Ginny warf einen kurzen Blick zu Draco, der zwischen zwei hübschen rumänischen Drachenbetreuerinnen saß und hemmungslos mit ihnen flirtete. Sie wusste nicht so recht, ob sie nun erstaunt oder wütend sein sollte. Sie hatte ihn noch nie so offen und nett gesehen, mal davon abgesehen, dass er seine Nettigkeiten streng auf alle anderen nur nicht auf ihre Familie und Freunde beschränkte. Andererseits vergnügte er sich hier, als hätte er Anjolie heute Morgen nicht entführt und ein Recht darauf, die Gastfreundschaft der Rumänen zu genießen!

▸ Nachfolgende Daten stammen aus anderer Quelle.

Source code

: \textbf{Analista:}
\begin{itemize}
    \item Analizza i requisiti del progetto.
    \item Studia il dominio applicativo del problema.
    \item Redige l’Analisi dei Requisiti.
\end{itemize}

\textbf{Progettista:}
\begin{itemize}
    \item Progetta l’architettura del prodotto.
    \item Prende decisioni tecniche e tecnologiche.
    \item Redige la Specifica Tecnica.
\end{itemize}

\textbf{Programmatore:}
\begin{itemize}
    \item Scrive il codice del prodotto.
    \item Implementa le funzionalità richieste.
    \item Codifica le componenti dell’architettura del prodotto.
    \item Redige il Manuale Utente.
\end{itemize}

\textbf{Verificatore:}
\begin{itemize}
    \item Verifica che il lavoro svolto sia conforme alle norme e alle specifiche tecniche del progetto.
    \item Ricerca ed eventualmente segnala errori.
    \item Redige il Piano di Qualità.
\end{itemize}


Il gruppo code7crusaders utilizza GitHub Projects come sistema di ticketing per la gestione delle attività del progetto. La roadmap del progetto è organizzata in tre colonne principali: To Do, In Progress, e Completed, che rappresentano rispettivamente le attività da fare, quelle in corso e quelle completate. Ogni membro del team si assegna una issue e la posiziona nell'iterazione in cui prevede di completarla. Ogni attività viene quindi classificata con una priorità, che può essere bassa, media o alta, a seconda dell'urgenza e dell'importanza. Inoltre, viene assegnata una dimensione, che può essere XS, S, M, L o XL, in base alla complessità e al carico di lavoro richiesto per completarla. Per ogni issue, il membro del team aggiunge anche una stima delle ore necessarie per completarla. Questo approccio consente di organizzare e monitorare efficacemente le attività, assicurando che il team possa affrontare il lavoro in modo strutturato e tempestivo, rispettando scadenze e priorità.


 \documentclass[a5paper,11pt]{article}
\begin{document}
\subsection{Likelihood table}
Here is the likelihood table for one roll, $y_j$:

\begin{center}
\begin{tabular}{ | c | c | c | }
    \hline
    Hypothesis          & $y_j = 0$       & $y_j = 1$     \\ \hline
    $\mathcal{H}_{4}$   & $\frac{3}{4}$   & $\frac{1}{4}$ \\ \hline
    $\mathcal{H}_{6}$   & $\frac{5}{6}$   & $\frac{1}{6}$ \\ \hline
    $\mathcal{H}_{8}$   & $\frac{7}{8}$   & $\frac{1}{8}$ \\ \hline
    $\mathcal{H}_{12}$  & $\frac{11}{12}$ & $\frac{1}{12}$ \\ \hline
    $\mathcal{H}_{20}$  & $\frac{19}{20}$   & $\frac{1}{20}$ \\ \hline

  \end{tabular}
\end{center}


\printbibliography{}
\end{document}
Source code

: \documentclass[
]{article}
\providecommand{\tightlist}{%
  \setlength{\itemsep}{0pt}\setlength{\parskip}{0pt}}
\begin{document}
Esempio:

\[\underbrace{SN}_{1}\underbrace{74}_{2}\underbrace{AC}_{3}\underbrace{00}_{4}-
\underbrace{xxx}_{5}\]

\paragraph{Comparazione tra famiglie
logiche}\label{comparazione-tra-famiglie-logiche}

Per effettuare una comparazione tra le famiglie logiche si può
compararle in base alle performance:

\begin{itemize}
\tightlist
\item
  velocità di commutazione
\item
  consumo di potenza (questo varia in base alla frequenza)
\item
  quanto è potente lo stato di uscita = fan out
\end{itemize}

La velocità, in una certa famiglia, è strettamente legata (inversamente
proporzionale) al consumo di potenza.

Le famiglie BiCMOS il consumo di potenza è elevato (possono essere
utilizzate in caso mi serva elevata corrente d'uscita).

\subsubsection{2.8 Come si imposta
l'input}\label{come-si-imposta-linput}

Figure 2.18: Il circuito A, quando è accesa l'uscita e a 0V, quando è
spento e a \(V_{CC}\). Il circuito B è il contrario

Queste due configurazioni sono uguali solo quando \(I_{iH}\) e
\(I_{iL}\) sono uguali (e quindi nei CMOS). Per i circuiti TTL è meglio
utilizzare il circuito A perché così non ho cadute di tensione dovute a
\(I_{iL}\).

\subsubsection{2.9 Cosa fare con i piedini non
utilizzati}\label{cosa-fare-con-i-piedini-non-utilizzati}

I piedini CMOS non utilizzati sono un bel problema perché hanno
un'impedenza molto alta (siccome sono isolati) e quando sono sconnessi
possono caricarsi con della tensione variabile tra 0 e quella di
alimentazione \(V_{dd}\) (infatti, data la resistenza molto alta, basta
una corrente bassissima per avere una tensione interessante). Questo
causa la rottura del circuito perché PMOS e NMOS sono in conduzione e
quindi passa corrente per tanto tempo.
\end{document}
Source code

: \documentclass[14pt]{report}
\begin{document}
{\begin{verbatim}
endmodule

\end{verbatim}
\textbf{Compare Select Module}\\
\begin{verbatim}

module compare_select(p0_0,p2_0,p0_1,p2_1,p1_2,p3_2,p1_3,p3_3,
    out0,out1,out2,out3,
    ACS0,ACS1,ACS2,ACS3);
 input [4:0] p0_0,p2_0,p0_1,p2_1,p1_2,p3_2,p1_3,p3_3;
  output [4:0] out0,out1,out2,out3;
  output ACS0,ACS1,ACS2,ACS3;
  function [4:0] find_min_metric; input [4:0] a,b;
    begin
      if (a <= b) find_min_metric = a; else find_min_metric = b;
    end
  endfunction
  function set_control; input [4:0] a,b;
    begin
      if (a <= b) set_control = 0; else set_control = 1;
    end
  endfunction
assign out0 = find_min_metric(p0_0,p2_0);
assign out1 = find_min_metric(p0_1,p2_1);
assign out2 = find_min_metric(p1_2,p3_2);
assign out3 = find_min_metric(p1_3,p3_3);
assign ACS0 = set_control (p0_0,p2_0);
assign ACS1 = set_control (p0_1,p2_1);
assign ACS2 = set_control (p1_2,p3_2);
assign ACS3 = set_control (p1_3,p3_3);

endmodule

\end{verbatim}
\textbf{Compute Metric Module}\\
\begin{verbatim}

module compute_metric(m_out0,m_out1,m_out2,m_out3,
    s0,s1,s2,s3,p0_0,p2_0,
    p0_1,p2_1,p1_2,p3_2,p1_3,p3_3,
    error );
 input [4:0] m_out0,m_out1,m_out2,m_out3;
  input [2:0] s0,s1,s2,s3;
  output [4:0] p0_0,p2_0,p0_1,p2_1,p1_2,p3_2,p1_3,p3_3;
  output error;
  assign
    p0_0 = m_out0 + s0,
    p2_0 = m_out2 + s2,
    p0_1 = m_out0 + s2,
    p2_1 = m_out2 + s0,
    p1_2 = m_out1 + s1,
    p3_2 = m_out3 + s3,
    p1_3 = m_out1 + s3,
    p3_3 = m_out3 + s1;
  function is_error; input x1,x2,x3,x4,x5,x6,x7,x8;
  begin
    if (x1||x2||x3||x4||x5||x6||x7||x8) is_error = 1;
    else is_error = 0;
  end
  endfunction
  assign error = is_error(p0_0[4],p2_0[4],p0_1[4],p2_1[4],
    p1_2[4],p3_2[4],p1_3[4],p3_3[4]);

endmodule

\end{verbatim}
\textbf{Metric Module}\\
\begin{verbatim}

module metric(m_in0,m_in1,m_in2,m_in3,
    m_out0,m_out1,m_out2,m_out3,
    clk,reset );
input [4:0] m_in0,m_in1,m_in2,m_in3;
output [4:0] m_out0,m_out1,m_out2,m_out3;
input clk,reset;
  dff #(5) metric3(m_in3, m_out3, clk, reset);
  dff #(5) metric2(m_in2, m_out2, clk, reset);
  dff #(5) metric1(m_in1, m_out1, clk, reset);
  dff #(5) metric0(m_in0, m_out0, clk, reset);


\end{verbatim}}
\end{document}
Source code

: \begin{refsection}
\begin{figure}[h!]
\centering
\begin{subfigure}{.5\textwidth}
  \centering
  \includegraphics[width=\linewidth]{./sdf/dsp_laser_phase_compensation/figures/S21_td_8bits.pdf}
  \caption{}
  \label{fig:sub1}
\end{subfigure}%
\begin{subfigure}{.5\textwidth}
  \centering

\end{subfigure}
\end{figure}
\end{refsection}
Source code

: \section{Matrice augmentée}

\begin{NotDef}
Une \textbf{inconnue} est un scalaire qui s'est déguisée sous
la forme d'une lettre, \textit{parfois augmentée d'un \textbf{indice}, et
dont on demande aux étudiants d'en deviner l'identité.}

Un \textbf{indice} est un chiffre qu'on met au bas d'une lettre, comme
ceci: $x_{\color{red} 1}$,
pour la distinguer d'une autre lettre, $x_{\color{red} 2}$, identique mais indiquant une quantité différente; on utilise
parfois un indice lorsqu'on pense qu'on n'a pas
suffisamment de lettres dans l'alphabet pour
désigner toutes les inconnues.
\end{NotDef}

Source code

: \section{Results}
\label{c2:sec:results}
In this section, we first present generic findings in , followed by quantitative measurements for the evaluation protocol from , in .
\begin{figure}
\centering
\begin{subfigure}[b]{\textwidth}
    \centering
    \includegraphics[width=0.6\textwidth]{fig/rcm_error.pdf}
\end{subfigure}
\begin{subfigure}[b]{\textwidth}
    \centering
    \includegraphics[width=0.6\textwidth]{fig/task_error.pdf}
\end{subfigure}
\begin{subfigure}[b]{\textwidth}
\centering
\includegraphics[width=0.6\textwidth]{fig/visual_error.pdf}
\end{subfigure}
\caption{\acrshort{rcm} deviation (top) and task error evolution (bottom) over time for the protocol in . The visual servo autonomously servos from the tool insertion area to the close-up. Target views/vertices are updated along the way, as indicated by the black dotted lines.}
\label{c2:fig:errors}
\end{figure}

Sie hielt es nicht mehr aus und ging auf die andere Seite des Lagerfeuers. Dort zwängte sie sich zwischen ihren Vater und Anjolie - mit erheblichem Protest der beiden, da Ginny sie so fast von den Holzstämmen schubste - und nahm ihr Ziel ins Visier. Anjolie blinzelte sie überrascht an und wartete geduldig darauf, dass Ginny mit der Sprache rausrückte.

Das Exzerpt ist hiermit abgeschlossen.